The present study identified that the SuperPath yielded relatively longer operation time, more total blood loss, deficient acetabular cup positioning, and inferior early-term hip function compared with the traditional posterolateral approach for total hip arthroplasty within 12-month postoperatively. However, the difference of soft tissue damage, length of hospital stay, postoperative pain, range of motion, and patient satisfaction were comparable between both approaches.

The definition of “a minimal invasive surgery” is still under debate, and the SuperPath might not be faithfully minimal invasive with more advantages than traditional approaches (e.g., the PLA) for total hip arthroplasty.

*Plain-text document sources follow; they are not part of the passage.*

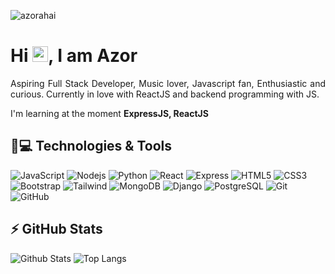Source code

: <p align="left"><img src="https://komarev.com/ghpvc/?username=azorahai19" alt="azorahai" /></p>


<h1 align = "justify"> Hi <img src="https://media.giphy.com/media/hvRJCLFzcasrR4ia7z/giphy.gif" width="25px">, I am Azor</h1>
<p align = "justify"> Aspiring Full Stack Developer, Music  lover, Javascript  fan, Enthusiastic and  curious. Currently in love with ReactJS and backend programming with JS.</p>


I'm learning at the moment **ExpressJS, ReactJS**


## 🚀💻 Technologies & Tools

![JavaScript](https://img.shields.io/badge/-JavaScript-black?style=flat-square&logo=javascript)
![Nodejs](https://img.shields.io/badge/-Nodejs-black?style=flat-square&logo=Node.js)
![Python](https://img.shields.io/badge/-Python-black?style=flat-square&logo=Python)
![React](https://img.shields.io/badge/-React-black?style=flat-square&logo=react)
![Express](https://img.shields.io/badge/-Express-black?style=flat-square&logo=express)
![HTML5](https://img.shields.io/badge/-HTML5-E34F26?style=flat-square&logo=html5&logoColor=white)
![CSS3](https://img.shields.io/badge/-CSS3-1572B6?style=flat-square&logo=css3)
![Bootstrap](https://img.shields.io/badge/-Bootstrap-563D7C?style=flat-square&logo=bootstrap)
![Tailwind](https://img.shields.io/badge/-Tailwind-black?style=flat-square&logo=tailwindcss)
![MongoDB](https://img.shields.io/badge/-MongoDB-black?style=flat-square&logo=mongodb)
![Django](https://img.shields.io/badge/-Django-005500?style=flat-square&logo=django)
![PostgreSQL](https://img.shields.io/badge/-PostgreSQL-336791?style=flat-square&logo=postgresql)
![Git](https://img.shields.io/badge/-Git-black?style=flat-square&logo=git)
![GitHub](https://img.shields.io/badge/-GitHub-181717?style=flat-square&logo=github)



## ⚡ GitHub Stats

![Github Stats](https://github-readme-stats.vercel.app/api?username=azorahai19&show_icons=true&count_private=true&show_icons=true&include_all_commits=true)
![Top Langs](https://github-readme-stats.vercel.app/api/top-langs/?username=azorahai19&hide=TeX&layout=compact)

Rachbauer and colleagues defined “a minimal invasive surgery” with the following characteristics: a short skin incision, preventing muscle splitting and/or detachment, and preserving the joint capsule [34]. Previous studies claimed that the SuperPath, approach as a true tissue-sparing minimally invasive approach, has less muscle damage mainly due to the preservation of external rotators [12, 15, 16, 35,36,37]. Our data discovered indeed a considerably shorter incision length in the SuperPath approach, however, and identified a noticeably longer operation time, more intraoperative blood loss, and comparable extents of soft tissue damage in the SuperPath approach compared with the PLA approach within the first 2 weeks postoperatively. Such unexpected outcomes with a trend towards lower patient satisfaction in the SuperPath approach are possibly attributed to the intraoperative mechanical stresses from the specific trocar cannula [38] and the elongated operation time [39,40,41].

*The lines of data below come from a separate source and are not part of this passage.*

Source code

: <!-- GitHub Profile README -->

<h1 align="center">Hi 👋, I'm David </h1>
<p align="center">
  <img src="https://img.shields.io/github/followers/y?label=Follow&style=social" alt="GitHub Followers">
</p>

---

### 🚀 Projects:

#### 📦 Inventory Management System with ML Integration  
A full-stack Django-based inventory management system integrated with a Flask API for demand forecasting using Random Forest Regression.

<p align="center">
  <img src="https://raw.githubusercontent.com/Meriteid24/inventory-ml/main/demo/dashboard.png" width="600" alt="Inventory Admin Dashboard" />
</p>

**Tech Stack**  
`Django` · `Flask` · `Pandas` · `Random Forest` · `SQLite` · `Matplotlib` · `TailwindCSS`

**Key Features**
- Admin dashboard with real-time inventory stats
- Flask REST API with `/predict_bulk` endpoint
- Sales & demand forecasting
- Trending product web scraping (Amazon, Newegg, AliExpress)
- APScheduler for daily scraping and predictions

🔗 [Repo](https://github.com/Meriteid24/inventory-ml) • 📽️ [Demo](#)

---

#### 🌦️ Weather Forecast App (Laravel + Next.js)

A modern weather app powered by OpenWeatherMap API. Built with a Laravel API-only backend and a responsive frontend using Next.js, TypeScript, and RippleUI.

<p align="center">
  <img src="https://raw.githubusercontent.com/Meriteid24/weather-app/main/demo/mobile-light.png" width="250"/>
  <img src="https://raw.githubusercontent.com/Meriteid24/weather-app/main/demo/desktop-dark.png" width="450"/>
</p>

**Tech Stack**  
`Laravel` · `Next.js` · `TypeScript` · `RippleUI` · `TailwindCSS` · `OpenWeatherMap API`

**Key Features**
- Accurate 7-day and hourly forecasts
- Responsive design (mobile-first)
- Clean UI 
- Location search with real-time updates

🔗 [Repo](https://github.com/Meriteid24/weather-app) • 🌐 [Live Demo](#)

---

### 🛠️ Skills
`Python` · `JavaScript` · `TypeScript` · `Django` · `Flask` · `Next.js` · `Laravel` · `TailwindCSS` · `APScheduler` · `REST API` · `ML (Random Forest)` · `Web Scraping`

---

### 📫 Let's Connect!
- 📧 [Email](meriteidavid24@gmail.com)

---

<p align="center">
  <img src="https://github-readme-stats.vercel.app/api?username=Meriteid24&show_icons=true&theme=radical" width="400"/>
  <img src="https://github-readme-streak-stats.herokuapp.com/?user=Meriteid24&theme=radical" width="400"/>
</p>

Acetabular cup positioning impacts wear rates and long-term stability of the prostheses [42,43,44]. Biedermann et al. reported that hips dislocated posteriorly were less abducted than non-dislocating hips following the anterolateral approach and identified a statistically significant reduced dislocation risk from cups with 35°–55° abduction angle following the transgluteal approach [45]. The present study identified a relatively lower average abduction angle in the SuperPath approach (38.75°) than in the PLA approach (44.50°), possibly hinting an increased dislocation risk in the long-term. However, these data were analyzed with the only one available clinical trial from Xie et al., comparing the SuperPath and PLA for THA, which reported comparable abduction angles of 43.60° and 44.50° for both approaches [37]. Such a disagreement might be attributed to the relatively poorer exposure during the SuperPath procedure, hindering a proper intraoperative positioning of the acetabular component. Therefore, further studies with a greater sample size and longer follow-up might illustrate the possible variance of hip stability after both approaches.

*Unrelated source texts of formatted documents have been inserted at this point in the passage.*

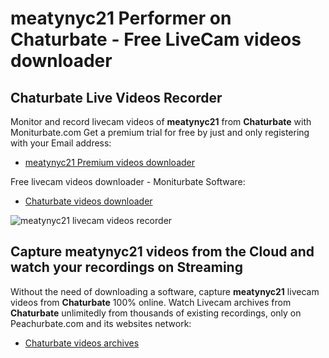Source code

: # meatynyc21 Performer on Chaturbate - Free LiveCam videos downloader

## Chaturbate Live Videos Recorder

Monitor and record livecam videos of **meatynyc21** from **Chaturbate** with Moniturbate.com
Get a premium trial for free by just and only registering with your Email address:
* [meatynyc21 Premium videos downloader](https://moniturbate.com/request-demo-licence-key.html)

Free livecam videos downloader - Moniturbate Software:
* [Chaturbate videos downloader](https://moniturbate.com/moniturbate-download-software.html)

![meatynyc21 livecam videos recorder](https://peachurnet.com/templates/moniturbate-software.png)


## Capture meatynyc21 videos from the Cloud and watch your recordings on Streaming

Without the need of downloading a software, capture **meatynyc21** livecam videos from **Chaturbate** 100% online.
Watch Livecam archives from **Chaturbate** unlimitedly from thousands of existing recordings, only on Peachurbate.com and its websites network:
* [Chaturbate videos archives](https://peachurnet.com/)
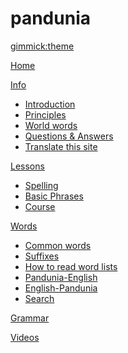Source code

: # pandunia
[gimmick:theme](readable)

[Home](index.md)

[Info]()

  * [Introduction](dunia_pijin.md)
  * [Principles](filsofi.md)
  * [World words](loga.md)
  * [Questions & Answers](kia_i_dap.md)
  * [Translate this site](baxa_do_baxa.md)

[Lessons]()

  * [Spelling](abc.md)
  * [Basic Phrases](jumla.md)
  * [Course](darse.md)

[Words]()

  * [Common words](putong_loga.md)
  * [Suffixes](suffixes.md)
  * [How to read word lists](howto.md)
  * [Pandunia-English](pandunia-english.md)
  * [English-Pandunia](english-pandunia.md)
  * [Search](tiddly.html)

[Grammar](baxa_kanun.md)

[Videos](../pandunia/video.md)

Interestingly, the pain VAS following the SuperPath approach improved slower than that following the PLA approach, and both approaches reached the comparable levels between 3 months and 12 months postoperatively, as well as the equivalent range of motion at 12 months postoperatively. These data also contradict with previous encouraging outcomes from the above-mentioned clinical trial from Xie and colleagues [37]. Noteworthily, the average operation time of PLA in Xie’s study was 106.5 min (range, 90–133 min), which was considerably shorter than the previous studies with a mean operation time within 60 min [46, 47]. Therefore, the encouraging outcomes of the SuperPath approach are possibly attributed to their dissatisfied performance in the PLA controls.

Remarkably, the HHS demonstrated relatively impaired early-term hip function in the SuperPath approach than in the PLA approach. The improvement of hip function after the SuperPath approach is slower than that after the PLA approach, and the HHS was 15-point (at the postoperative day 14) and 11-point (at the postoperative 3 months) lower in the SuperPath approach compared with the PLA approach and gradually approached comparable levels after 6 months postoperatively. One possible explanation of such impaired early-term hip function in the SuperPath approach might be the longer operation time and more total blood loss, which were previously reported as major factors influencing the functional recovery and quality of life of patients [48, 49].

Moreover, the learning curve of new technically demanding techniques should not be underestimated, which is defined as the number of times an approach must be repeated before reaching a steady plateau. Compared with other approaches, the SuperPath is more subtle with changes in implant and instrument design and requires surgeons to augment performances via the fine-tuning with the learning curve [37]. The only clinical study has compared learning curves of the percutaneously assisted total hip arthroplasty (PATH) and SuperPath in terms of operation time [36]. However, a precise “learning curve” ought to be established in terms of short- and long-term outcomes instead of merely the operation time [50,51,52]. Hence, more randomized controlled trials are necessitated to define the minimum number of cases required to complete a learning curve of SuperPath.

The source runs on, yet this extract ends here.